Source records
#####

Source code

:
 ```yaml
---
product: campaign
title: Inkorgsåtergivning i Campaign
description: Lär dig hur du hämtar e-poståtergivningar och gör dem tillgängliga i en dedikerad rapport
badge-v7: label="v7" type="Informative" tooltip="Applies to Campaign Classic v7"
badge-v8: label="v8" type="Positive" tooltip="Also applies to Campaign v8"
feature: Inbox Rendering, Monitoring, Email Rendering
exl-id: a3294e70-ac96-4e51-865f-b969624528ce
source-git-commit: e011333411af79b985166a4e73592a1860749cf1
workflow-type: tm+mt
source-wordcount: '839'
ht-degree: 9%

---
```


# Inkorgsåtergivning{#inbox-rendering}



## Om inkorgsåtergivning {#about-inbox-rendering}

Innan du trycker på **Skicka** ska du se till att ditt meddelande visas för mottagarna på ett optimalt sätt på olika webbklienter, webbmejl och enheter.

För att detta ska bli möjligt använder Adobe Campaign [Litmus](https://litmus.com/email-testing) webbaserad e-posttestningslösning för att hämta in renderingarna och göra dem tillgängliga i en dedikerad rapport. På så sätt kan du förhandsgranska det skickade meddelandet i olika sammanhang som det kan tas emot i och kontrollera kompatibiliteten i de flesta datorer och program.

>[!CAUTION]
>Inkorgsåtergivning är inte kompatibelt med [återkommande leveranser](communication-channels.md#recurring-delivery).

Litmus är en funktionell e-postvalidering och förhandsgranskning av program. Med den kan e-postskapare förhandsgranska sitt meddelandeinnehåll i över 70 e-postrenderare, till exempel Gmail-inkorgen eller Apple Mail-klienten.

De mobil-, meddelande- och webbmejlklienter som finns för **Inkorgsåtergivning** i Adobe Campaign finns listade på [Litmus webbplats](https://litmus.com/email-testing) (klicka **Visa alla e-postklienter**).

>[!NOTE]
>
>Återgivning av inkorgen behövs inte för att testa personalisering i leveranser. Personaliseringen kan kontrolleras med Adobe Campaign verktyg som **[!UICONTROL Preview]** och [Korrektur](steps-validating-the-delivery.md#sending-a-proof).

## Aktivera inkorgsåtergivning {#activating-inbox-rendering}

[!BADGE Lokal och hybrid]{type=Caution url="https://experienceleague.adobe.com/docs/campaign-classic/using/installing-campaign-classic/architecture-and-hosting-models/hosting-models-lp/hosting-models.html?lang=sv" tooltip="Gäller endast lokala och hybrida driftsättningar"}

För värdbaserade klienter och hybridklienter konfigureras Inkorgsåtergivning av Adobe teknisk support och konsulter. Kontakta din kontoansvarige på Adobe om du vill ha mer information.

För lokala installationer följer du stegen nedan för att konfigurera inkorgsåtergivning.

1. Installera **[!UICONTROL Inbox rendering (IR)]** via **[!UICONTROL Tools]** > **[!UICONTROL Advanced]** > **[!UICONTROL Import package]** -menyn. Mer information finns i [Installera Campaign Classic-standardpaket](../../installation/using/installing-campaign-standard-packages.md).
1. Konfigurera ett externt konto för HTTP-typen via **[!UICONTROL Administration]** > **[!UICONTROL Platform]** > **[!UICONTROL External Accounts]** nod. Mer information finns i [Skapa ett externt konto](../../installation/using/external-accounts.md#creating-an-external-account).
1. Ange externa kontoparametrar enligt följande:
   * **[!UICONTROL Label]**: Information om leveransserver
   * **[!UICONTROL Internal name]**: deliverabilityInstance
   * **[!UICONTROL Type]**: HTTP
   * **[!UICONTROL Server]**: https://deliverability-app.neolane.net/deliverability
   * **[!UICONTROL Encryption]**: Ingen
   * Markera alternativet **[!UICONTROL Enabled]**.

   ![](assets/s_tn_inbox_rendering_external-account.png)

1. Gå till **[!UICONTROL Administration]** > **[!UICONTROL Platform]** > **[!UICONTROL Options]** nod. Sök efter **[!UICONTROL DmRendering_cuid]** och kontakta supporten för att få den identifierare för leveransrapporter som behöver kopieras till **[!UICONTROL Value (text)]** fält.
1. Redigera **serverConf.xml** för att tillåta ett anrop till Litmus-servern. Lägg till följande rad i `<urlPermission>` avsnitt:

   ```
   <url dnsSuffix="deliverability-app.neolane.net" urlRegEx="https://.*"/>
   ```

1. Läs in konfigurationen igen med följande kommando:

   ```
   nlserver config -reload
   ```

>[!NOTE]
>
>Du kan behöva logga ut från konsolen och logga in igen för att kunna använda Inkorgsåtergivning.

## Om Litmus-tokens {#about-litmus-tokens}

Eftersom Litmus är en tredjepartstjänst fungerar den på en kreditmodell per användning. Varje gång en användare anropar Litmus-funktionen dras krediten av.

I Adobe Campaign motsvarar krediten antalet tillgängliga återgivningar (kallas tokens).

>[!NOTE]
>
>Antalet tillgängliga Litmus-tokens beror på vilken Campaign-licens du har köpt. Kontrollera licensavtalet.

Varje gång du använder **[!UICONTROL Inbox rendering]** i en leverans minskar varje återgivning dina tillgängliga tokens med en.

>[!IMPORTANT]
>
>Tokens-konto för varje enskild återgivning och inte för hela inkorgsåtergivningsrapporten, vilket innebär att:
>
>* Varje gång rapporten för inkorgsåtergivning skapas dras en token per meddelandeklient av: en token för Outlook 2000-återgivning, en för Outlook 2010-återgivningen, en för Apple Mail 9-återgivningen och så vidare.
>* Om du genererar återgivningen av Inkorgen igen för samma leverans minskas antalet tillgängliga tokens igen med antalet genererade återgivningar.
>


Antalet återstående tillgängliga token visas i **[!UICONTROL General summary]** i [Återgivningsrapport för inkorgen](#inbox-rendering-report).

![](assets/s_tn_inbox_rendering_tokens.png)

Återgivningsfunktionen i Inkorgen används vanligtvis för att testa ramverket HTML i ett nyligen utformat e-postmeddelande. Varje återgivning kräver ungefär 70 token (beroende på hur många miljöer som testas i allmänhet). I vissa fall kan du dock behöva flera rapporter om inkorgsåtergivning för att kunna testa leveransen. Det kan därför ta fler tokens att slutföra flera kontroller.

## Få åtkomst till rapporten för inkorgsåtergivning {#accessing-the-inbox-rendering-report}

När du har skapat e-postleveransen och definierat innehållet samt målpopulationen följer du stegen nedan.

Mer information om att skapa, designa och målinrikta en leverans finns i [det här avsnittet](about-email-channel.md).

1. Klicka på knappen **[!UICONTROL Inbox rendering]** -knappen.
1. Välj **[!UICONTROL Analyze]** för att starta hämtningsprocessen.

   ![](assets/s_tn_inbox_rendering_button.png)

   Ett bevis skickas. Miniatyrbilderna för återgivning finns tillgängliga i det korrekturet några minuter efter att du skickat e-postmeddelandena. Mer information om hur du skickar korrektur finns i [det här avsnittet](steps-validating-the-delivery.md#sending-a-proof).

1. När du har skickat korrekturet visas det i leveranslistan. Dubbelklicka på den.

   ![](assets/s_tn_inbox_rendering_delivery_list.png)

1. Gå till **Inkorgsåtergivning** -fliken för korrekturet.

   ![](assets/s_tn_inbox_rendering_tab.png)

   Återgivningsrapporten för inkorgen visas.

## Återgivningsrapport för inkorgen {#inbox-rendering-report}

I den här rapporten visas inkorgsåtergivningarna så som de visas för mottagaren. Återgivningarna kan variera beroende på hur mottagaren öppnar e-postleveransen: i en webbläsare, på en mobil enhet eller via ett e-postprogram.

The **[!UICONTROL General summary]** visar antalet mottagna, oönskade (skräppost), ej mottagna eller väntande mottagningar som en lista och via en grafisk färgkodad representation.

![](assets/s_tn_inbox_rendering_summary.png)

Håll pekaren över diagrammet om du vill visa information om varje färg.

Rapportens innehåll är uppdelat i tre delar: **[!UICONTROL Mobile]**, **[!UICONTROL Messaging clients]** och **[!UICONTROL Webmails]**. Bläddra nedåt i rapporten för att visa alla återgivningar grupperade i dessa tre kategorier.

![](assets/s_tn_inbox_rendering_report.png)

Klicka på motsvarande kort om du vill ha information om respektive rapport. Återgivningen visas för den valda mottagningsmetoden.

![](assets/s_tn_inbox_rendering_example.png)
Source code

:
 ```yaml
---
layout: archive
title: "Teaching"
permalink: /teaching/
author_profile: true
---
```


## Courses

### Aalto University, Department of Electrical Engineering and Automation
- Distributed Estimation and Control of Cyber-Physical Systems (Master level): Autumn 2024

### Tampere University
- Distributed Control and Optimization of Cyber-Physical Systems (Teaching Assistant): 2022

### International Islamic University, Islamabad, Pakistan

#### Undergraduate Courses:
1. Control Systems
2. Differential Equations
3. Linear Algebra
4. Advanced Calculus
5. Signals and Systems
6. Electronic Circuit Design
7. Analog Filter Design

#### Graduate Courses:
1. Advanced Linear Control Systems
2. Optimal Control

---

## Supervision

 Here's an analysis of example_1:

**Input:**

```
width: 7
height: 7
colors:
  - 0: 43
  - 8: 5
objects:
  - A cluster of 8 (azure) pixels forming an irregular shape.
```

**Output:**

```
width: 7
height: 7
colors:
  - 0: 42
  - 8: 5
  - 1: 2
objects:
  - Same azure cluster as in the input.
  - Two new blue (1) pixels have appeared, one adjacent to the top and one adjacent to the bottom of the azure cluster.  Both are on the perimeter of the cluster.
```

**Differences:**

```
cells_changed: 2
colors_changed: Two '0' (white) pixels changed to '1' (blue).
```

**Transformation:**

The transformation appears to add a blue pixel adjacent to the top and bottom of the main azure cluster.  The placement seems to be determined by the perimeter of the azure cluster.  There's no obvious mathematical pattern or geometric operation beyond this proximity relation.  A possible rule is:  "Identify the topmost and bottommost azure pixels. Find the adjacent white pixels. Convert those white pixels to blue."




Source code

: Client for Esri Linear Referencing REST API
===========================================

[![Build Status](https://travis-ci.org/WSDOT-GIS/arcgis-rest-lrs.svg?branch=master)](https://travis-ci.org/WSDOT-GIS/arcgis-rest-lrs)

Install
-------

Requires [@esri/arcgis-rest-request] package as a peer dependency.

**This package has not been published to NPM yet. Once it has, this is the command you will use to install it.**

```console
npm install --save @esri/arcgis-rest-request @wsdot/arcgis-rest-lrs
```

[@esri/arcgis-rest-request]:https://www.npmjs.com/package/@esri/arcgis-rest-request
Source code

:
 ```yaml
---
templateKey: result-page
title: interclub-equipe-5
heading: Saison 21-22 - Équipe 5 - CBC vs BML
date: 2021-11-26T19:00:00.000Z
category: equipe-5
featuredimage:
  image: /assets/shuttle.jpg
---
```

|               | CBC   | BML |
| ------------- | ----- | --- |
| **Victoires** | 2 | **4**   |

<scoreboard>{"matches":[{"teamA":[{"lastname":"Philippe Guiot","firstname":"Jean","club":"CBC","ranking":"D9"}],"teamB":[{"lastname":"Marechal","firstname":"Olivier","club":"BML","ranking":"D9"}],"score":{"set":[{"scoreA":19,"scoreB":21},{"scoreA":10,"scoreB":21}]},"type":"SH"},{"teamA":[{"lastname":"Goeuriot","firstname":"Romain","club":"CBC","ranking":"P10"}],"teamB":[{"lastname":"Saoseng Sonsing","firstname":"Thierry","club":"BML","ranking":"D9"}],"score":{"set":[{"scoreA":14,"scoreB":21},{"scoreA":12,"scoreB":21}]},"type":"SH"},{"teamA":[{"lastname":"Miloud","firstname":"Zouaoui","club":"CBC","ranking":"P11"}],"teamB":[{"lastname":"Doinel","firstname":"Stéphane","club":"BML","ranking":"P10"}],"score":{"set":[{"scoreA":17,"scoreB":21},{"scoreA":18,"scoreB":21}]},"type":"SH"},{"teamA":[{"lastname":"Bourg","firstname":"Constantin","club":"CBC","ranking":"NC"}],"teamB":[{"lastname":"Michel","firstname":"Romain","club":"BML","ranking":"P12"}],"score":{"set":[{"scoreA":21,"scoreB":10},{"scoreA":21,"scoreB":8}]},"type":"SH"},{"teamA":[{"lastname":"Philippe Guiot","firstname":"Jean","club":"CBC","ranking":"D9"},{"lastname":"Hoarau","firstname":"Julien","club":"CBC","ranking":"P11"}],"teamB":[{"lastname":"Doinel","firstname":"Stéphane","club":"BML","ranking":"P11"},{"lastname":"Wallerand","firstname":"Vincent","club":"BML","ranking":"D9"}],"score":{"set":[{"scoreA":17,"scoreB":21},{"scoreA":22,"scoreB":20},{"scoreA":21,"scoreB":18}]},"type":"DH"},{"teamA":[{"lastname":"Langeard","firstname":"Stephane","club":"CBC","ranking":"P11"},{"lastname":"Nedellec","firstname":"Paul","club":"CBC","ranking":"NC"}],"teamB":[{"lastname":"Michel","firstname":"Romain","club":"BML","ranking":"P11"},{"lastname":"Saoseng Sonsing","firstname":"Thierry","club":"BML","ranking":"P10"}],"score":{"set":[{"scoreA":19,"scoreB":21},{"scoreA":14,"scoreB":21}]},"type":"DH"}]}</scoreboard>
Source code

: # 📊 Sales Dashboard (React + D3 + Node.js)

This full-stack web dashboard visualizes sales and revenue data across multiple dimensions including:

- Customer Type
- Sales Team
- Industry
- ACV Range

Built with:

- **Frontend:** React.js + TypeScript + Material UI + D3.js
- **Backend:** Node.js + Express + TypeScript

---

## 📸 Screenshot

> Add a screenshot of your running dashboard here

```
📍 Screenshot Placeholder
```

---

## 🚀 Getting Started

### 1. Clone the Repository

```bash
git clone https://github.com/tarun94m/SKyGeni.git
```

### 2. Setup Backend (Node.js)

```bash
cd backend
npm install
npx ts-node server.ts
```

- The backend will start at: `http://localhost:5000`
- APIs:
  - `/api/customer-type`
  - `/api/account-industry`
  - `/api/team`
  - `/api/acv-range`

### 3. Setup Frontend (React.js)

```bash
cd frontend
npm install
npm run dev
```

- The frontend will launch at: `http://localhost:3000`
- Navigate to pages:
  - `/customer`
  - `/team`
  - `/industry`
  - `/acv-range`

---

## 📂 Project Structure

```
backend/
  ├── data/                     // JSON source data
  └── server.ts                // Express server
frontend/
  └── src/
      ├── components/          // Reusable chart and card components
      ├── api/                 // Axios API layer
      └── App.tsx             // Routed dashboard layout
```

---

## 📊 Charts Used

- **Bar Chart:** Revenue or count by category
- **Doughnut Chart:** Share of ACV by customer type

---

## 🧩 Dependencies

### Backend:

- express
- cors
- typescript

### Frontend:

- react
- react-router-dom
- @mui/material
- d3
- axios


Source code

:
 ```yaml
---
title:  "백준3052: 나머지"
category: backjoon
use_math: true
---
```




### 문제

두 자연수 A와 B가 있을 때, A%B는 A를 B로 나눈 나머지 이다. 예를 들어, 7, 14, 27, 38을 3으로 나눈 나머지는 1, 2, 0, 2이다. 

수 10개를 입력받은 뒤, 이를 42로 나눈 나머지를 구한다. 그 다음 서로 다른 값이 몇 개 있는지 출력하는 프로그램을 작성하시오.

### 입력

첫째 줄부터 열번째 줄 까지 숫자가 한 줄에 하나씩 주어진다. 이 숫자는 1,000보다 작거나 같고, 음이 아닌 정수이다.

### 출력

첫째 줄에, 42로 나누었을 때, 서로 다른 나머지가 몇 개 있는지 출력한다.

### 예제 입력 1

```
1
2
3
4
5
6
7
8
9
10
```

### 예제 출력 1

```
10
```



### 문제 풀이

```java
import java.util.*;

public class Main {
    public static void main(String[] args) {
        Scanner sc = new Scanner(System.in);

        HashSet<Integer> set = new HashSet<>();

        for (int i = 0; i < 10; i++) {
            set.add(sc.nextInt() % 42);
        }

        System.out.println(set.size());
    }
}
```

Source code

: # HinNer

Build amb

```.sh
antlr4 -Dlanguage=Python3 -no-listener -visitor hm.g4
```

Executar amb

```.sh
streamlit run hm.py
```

#####

**WHAT IS NEEDED**
Return each line from the records that includes the word "Distributed".

**EXERCISE OUTPUT**
- Distributed Estimation and Control of Cyber-Physical Systems (Master level): Autumn 2024
- Distributed Control and Optimization of Cyber-Physical Systems (Teaching Assistant): 2022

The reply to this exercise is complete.